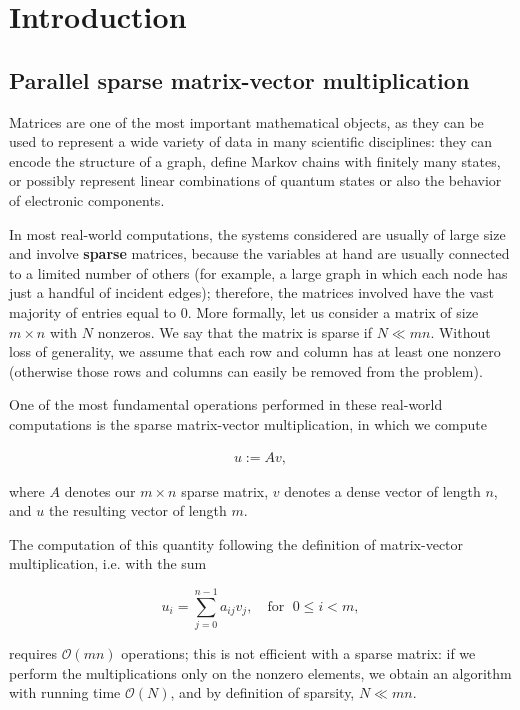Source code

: \chapter{Introduction} \label{chap:introduction}
\section{Parallel sparse matrix-vector multiplication} \label{sec:par_matvec}
Matrices are one of the most important mathematical objects, as they can be used to represent a wide variety of data in many scientific disciplines: they can encode the structure of a graph, define Markov chains with finitely many states, or possibly represent linear combinations of quantum states or also the behavior of electronic components. 

In most real-world computations, the systems considered are usually of large size and involve \textbf{sparse} matrices, because the variables at hand are usually connected to a limited number of others (for example, a large graph in which each node has just a handful of incident edges); therefore, the matrices involved have the vast majority of entries equal to 0. More formally, let us consider a matrix of size $m \times n$ with $N$ nonzeros. We say that the matrix is sparse if $ N \ll mn $. Without loss of generality, we assume that each row and column has at least one nonzero (otherwise those rows and columns can easily be removed from the problem).

One of the most fundamental operations performed in these real-world computations is the sparse matrix-vector multiplication, in which we compute

\begin{align}
	u:=Av,
	\label{uAv}
\end{align}

where $A$ denotes our $m \times n$ sparse matrix, $v$ denotes a dense vector of length $n$, and $u$ the resulting vector of length $m$.

The computation of this quantity following the definition of matrix-vector multiplication, i.e. with the sum 

\[ 
	u_i = \sum_{j=0}^{n-1} a_{ij} v_j, \quad \text{for }\; 0 \leq i < m,
\]

requires $\mathcal{O}(mn)$ operations; this is not efficient with a sparse matrix: if we perform the multiplications only on the nonzero elements, we obtain an algorithm with running time $\mathcal{O}(N)$, and by definition of sparsity, $N \ll mn$.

# [Task item]
Show every line of the entries above where the word "label" occurs.

# [Expected output]
: \chapter{Introduction} \label{chap:introduction}
\section{Parallel sparse matrix-vector multiplication} \label{sec:par_matvec}
	\label{uAv}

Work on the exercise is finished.